Wild Turkey Research
Wild turkeys are one of the most popular game species in New York State. Over 100,000 hunters participate in the spring hunting season and 65,000 hunters take to the field each fall in pursuit of this great game bird. Successful long-term management of turkey populations requires knowledge attained through rigorous science. Only by determining the past and current status of wild turkeys, their habitats, and public concerns and expectations can we manage this important resource in a sustainable manner.
View or download a presentation on the status and trends of New York's wild turkey population, and the research program initiated by DEC to tackle the conservation challenges facing the state's most popular game bird: Wild Turkey Management in New York: Past, Present, and Future (PDF) (2 MB).
You can help DEC monitor wild turkey populations! Visit the Citizen Science page to learn how you can submit your turkey observations during the summer and winter.

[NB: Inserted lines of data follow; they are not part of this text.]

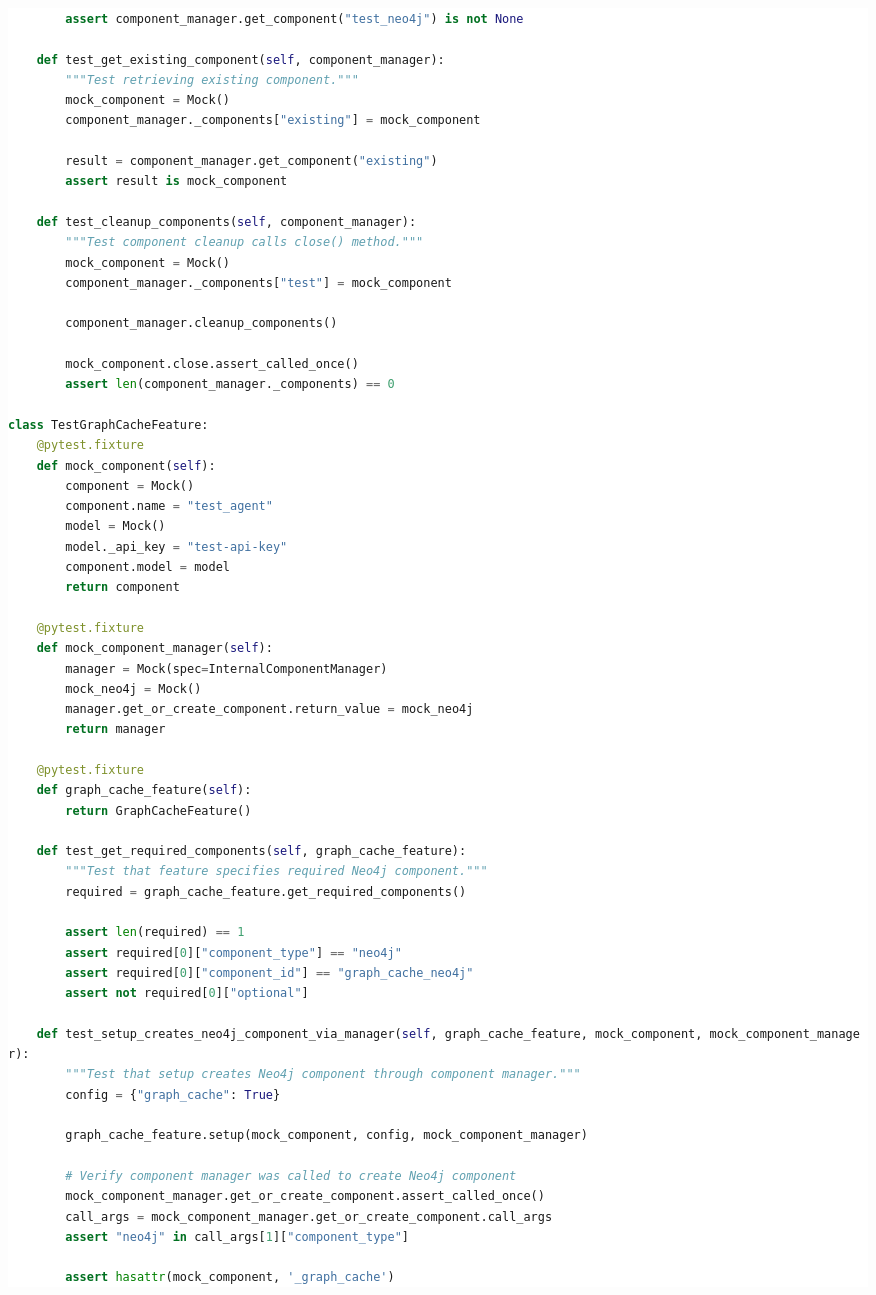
```python
        assert component_manager.get_component("test_neo4j") is not None

    def test_get_existing_component(self, component_manager):
        """Test retrieving existing component."""
        mock_component = Mock()
        component_manager._components["existing"] = mock_component

        result = component_manager.get_component("existing")
        assert result is mock_component

    def test_cleanup_components(self, component_manager):
        """Test component cleanup calls close() method."""
        mock_component = Mock()
        component_manager._components["test"] = mock_component

        component_manager.cleanup_components()

        mock_component.close.assert_called_once()
        assert len(component_manager._components) == 0

class TestGraphCacheFeature:
    @pytest.fixture
    def mock_component(self):
        component = Mock()
        component.name = "test_agent"
        model = Mock()
        model._api_key = "test-api-key"
        component.model = model
        return component

    @pytest.fixture
    def mock_component_manager(self):
        manager = Mock(spec=InternalComponentManager)
        mock_neo4j = Mock()
        manager.get_or_create_component.return_value = mock_neo4j
        return manager

    @pytest.fixture
    def graph_cache_feature(self):
        return GraphCacheFeature()

    def test_get_required_components(self, graph_cache_feature):
        """Test that feature specifies required Neo4j component."""
        required = graph_cache_feature.get_required_components()

        assert len(required) == 1
        assert required[0]["component_type"] == "neo4j"
        assert required[0]["component_id"] == "graph_cache_neo4j"
        assert not required[0]["optional"]

    def test_setup_creates_neo4j_component_via_manager(self, graph_cache_feature, mock_component, mock_component_manager):
        """Test that setup creates Neo4j component through component manager."""
        config = {"graph_cache": True}

        graph_cache_feature.setup(mock_component, config, mock_component_manager)

        # Verify component manager was called to create Neo4j component
        mock_component_manager.get_or_create_component.assert_called_once()
        call_args = mock_component_manager.get_or_create_component.call_args
        assert "neo4j" in call_args[1]["component_type"]

        assert hasattr(mock_component, '_graph_cache')
```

Wild Turkey Research Program
The main "drivers" of turkey populations are weather, habitat, predation, and potentially, fall hunting mortality of hens (particularly adult hens). Our research program is focused on gathering information on these factors to determine their relative importance, and to adapt our management program in the context of the ecological system in which it has to exist. There is evidence that the ecological system has changed over the past 20 years. The impact of predation or fall hunting mortality in 1995, when populations were rapidly expanding, may be different than the impact of predation or fall hunting mortality in 2012. It is our job to figure out if and how the system has changed, and to adjust our management accordingly.
Since we initiated the gobbler survival and harvest mortality study in 2006-09 (see report below), our goal has been to put together the "puzzle pieces" of turkey management. Currently, we are examining the combined factors of weather and habitat to produce a map of turkey "harvest" potential for New York (see description below). This will provide us with a sound ecological basis upon which we can base fall season zones.

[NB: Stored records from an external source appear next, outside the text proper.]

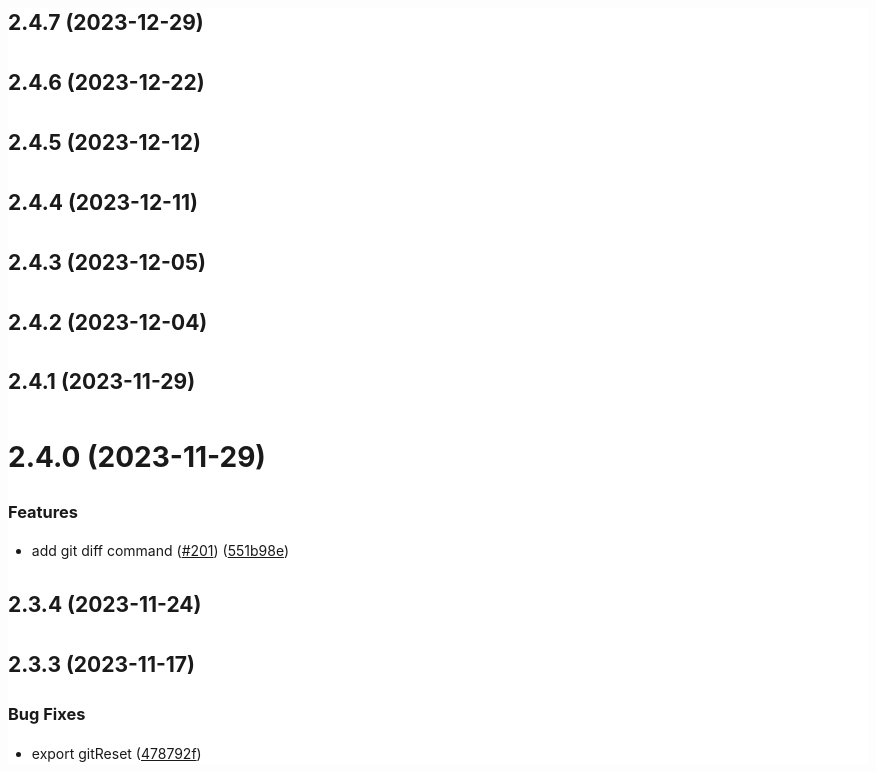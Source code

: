 

## 2.4.7 (2023-12-29)



## 2.4.6 (2023-12-22)



## 2.4.5 (2023-12-12)



## 2.4.4 (2023-12-11)



## 2.4.3 (2023-12-05)



## 2.4.2 (2023-12-04)



## 2.4.1 (2023-11-29)



# 2.4.0 (2023-11-29)


### Features

* add git diff command ([#201](https://github.com/coveo/semantic-monorepo-tools/issues/201)) ([551b98e](https://github.com/coveo/semantic-monorepo-tools/commits/551b98e14dfbf7c4d23a3344c6c80b2efca75ce6))



## 2.3.4 (2023-11-24)



## 2.3.3 (2023-11-17)


### Bug Fixes

* export gitReset ([478792f](https://github.com/coveo/semantic-monorepo-tools/commits/478792fb97237418fc4ebbb2795e7c06e6deffd0))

In the next year we will be initiating two new studies. The first provides insight into the "human dimensions" aspect of turkey management. We are partnering with Cornell University's Human Dimensions Research Unit to conduct a statewide survey of turkey hunters to determine their motivations, attitudes, and opinions on turkey populations, hunting opportunities, and issues of concern to them. Understanding what hunters desire from and for the resource is an important part of turkey management.
Finally, hen survival is the major driving force behind turkey population changes. To better understand what is happening in New York, we will be conducting a large scale study where we band hens, radio-collaring some, to determine seasonal and annual hen survival and mortality. This should provide insight into the role of predation on hens, as well as the possible impacts of hunting mortality during the fall.
The long-term goal is to have all these pieces of the puzzle come together to produce a complete picture of turkey management in New York. The logical outcome of this is a revision of the wild turkey management plan that was completed in 2005.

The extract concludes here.